The Kindle is a portable e-reader marketed by Amazon.com. This machine allows users to purchase, download and read electronic books, magazines, newspapers and other digital publications through Amazon. The Kindle can also use some e-publications that aren't Amazon-proprietary. Different models of the Amazon Kindle offer different features and screen size.

Portability

The first-generation Kindle was released by Amazon in late 2007. It offered a 6-inch grayscale screen in an 8 by 5.3 by 0.8-inch package. The second-generation Kindle slimmed down to just 0.36 inches thick. The third generation, often called Kindle 3, was released in mid-2010, and is only 7.5 by 4.8 by 0.34 inches, making it more convenient to carry. Amazon produces a parallel line of Kindles, called Kindle DX. These larger devices measure 10.4 by 7.2 by 0.38 inches with a 9.7-inch screen. The Kindle 3 weighs only 8.5 to 8.7 ounces, while the Kindle DX weighs 18.9 ounces.

Light-independent Text

Amazon's Kindle uses E-ink technology, which allows users to view the screen at any angle and in bright light, including sunlight.
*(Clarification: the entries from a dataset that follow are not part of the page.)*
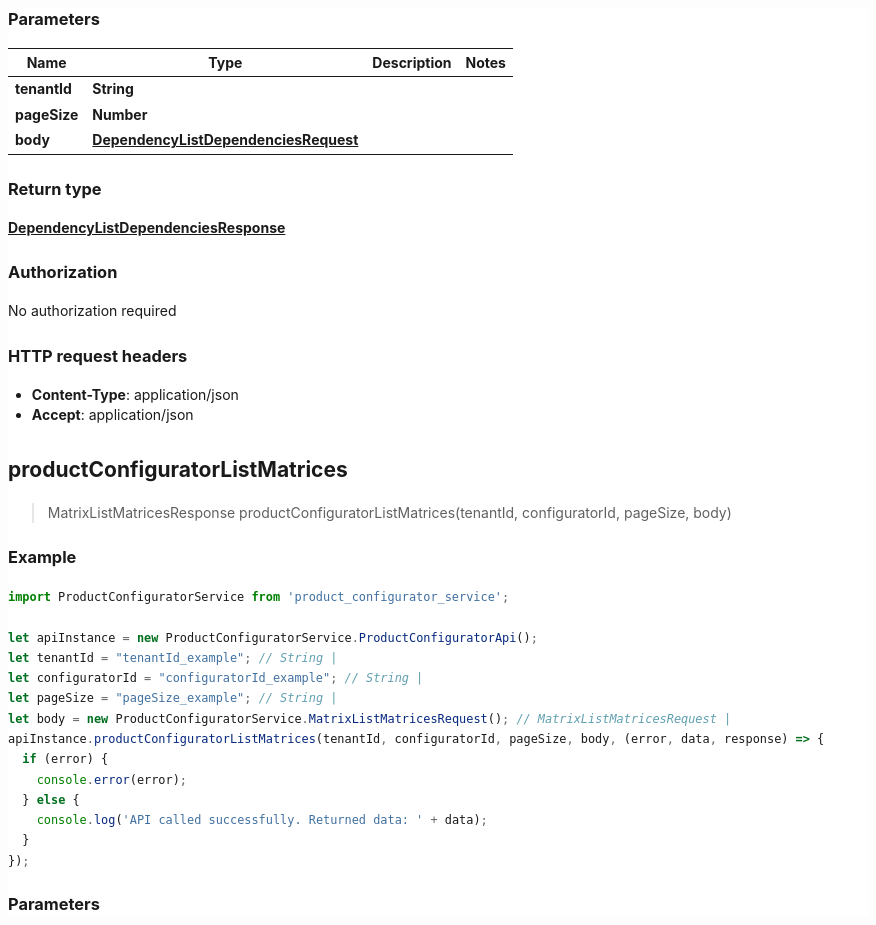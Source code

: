 ### Parameters


Name | Type | Description  | Notes
------------- | ------------- | ------------- | -------------
 **tenantId** | **String**|  | 
 **pageSize** | **Number**|  | 
 **body** | [**DependencyListDependenciesRequest**](DependencyListDependenciesRequest.md)|  | 

### Return type

[**DependencyListDependenciesResponse**](DependencyListDependenciesResponse.md)

### Authorization

No authorization required

### HTTP request headers

- **Content-Type**: application/json
- **Accept**: application/json


## productConfiguratorListMatrices

> MatrixListMatricesResponse productConfiguratorListMatrices(tenantId, configuratorId, pageSize, body)



### Example

```javascript
import ProductConfiguratorService from 'product_configurator_service';

let apiInstance = new ProductConfiguratorService.ProductConfiguratorApi();
let tenantId = "tenantId_example"; // String | 
let configuratorId = "configuratorId_example"; // String | 
let pageSize = "pageSize_example"; // String | 
let body = new ProductConfiguratorService.MatrixListMatricesRequest(); // MatrixListMatricesRequest | 
apiInstance.productConfiguratorListMatrices(tenantId, configuratorId, pageSize, body, (error, data, response) => {
  if (error) {
    console.error(error);
  } else {
    console.log('API called successfully. Returned data: ' + data);
  }
});
```

### Parameters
The third-generation Kindle uses E Ink Pearl technology, but does not provide color display. Instead, Kindle shows up to 16 levels of gray.

Wireless Transfer

The Kindle includes wireless technology called Whispernet, over which users can purchase publications and download them to the device. Whispernet comes free with the purchase of your Kindle, and requires no subscription. Whispernet may incur charges if used outside the Kindle owner's home country, however. This wireless technology includes a service called Whispersync, which allows users to synchronize information from one device to another, including data about their reading progress, bookmarks and marginal notes. Whispernet allows Amazon to automatically update information on a user's Kindle without the need for a special login or download process. The Kindle 3 also offers a 3G-compatible model at an extra cost.

Ebook Storage

The Kindle can store a large number of books, magazines and other texts in a very small space, making it useful for professionals on the go, students, or people with limited library space. According to PC World, the third-generation Kindle can accommodate up to 3,500 books. The Kindle 2 could store only about 1,500 books.